[Document images with source code]
= = = = = = =

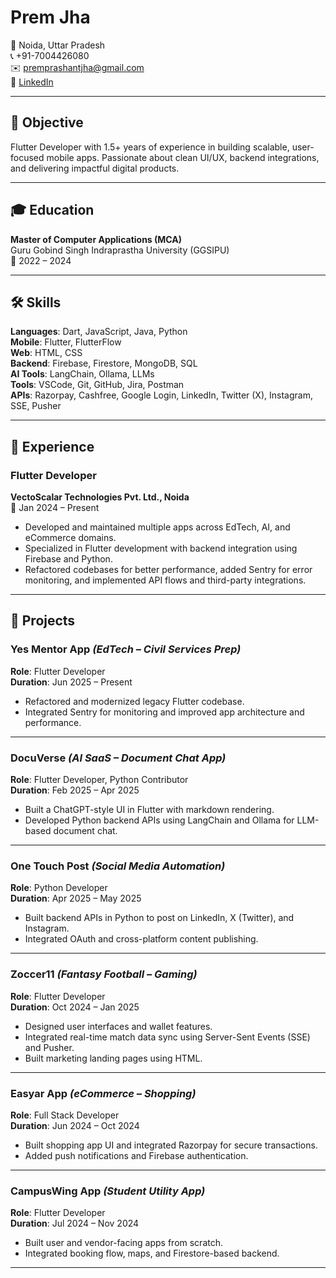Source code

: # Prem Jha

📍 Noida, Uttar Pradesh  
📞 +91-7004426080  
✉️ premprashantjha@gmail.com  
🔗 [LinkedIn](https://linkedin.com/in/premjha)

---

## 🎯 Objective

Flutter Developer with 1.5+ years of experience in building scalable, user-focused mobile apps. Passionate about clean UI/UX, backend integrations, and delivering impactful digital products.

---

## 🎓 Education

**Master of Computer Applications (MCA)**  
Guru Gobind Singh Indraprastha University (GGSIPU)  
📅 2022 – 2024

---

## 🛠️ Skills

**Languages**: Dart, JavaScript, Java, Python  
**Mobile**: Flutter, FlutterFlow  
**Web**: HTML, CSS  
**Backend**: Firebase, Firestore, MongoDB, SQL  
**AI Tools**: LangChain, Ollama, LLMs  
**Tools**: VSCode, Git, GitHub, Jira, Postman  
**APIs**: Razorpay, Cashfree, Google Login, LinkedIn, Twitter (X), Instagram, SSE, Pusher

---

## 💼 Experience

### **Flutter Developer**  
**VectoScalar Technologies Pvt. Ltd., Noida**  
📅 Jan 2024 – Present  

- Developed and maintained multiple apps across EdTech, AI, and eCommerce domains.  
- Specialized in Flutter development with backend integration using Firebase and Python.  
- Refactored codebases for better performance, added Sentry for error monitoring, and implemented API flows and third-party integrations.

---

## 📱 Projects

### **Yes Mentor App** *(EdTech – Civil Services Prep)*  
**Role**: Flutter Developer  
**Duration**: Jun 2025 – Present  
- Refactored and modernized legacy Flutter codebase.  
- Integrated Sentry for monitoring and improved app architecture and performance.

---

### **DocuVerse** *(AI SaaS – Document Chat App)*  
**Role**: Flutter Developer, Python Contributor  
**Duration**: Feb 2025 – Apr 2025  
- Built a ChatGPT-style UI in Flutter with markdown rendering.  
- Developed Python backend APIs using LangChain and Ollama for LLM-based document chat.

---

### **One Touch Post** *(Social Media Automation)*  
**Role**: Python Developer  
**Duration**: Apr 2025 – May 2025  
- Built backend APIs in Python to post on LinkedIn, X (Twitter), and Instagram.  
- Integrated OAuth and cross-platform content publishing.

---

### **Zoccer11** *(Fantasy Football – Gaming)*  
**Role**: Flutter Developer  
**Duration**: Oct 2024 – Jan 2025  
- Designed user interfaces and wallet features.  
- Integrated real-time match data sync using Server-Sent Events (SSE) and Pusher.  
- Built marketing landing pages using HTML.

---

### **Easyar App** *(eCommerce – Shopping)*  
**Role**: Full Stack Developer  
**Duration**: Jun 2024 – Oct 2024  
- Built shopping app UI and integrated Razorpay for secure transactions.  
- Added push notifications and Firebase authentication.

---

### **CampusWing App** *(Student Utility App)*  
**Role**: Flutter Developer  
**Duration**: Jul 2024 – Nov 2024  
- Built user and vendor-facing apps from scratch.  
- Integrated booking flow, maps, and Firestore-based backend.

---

= = = = = = =

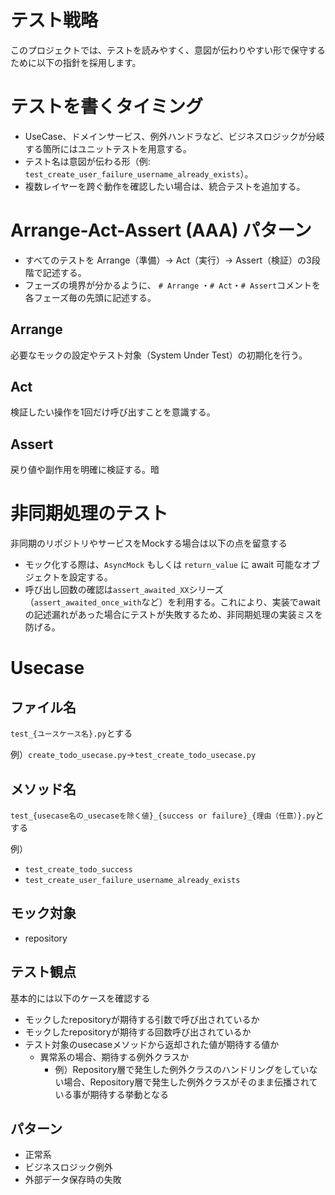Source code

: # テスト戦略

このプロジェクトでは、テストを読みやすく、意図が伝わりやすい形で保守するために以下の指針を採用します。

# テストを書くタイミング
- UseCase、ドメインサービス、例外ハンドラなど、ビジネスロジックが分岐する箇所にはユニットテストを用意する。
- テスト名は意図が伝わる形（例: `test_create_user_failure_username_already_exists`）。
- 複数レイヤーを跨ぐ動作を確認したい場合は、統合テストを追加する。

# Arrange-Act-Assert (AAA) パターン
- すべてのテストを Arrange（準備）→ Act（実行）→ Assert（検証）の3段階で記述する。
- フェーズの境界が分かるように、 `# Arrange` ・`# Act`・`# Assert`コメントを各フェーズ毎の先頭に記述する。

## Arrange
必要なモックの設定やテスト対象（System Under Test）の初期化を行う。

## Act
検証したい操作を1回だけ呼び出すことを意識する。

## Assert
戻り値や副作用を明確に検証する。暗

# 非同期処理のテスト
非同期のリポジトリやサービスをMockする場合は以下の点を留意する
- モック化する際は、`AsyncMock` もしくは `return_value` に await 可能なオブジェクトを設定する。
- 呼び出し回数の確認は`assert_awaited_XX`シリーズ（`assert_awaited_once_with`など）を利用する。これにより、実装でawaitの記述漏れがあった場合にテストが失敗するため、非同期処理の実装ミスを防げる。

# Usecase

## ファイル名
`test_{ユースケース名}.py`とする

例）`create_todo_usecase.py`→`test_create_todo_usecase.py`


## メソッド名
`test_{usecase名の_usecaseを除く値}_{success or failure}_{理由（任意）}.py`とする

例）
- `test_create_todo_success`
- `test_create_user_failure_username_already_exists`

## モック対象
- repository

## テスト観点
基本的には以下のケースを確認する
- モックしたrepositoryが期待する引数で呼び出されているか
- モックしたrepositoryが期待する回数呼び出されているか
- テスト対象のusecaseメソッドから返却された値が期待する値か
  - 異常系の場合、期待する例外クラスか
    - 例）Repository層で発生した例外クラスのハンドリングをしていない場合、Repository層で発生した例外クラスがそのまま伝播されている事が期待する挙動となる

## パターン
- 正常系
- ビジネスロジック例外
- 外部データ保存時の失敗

= = = = = = =

● Prompt: When you reach the line containing "非同期のリポジトリやサービスをMockする場合は以下の点を留意する" in the data above, start copying exactly, and stop after the line containing "- 外部データ保存時の失敗".

● Response to the exercise:
非同期のリポジトリやサービスをMockする場合は以下の点を留意する
- モック化する際は、`AsyncMock` もしくは `return_value` に await 可能なオブジェクトを設定する。
- 呼び出し回数の確認は`assert_awaited_XX`シリーズ（`assert_awaited_once_with`など）を利用する。これにより、実装でawaitの記述漏れがあった場合にテストが失敗するため、非同期処理の実装ミスを防げる。

# Usecase

## ファイル名
`test_{ユースケース名}.py`とする

例）`create_todo_usecase.py`→`test_create_todo_usecase.py`


## メソッド名
`test_{usecase名の_usecaseを除く値}_{success or failure}_{理由（任意）}.py`とする

例）
- `test_create_todo_success`
- `test_create_user_failure_username_already_exists`

## モック対象
- repository

## テスト観点
基本的には以下のケースを確認する
- モックしたrepositoryが期待する引数で呼び出されているか
- モックしたrepositoryが期待する回数呼び出されているか
- テスト対象のusecaseメソッドから返却された値が期待する値か
  - 異常系の場合、期待する例外クラスか
    - 例）Repository層で発生した例外クラスのハンドリングをしていない場合、Repository層で発生した例外クラスがそのまま伝播されている事が期待する挙動となる

## パターン
- 正常系
- ビジネスロジック例外
- 外部データ保存時の失敗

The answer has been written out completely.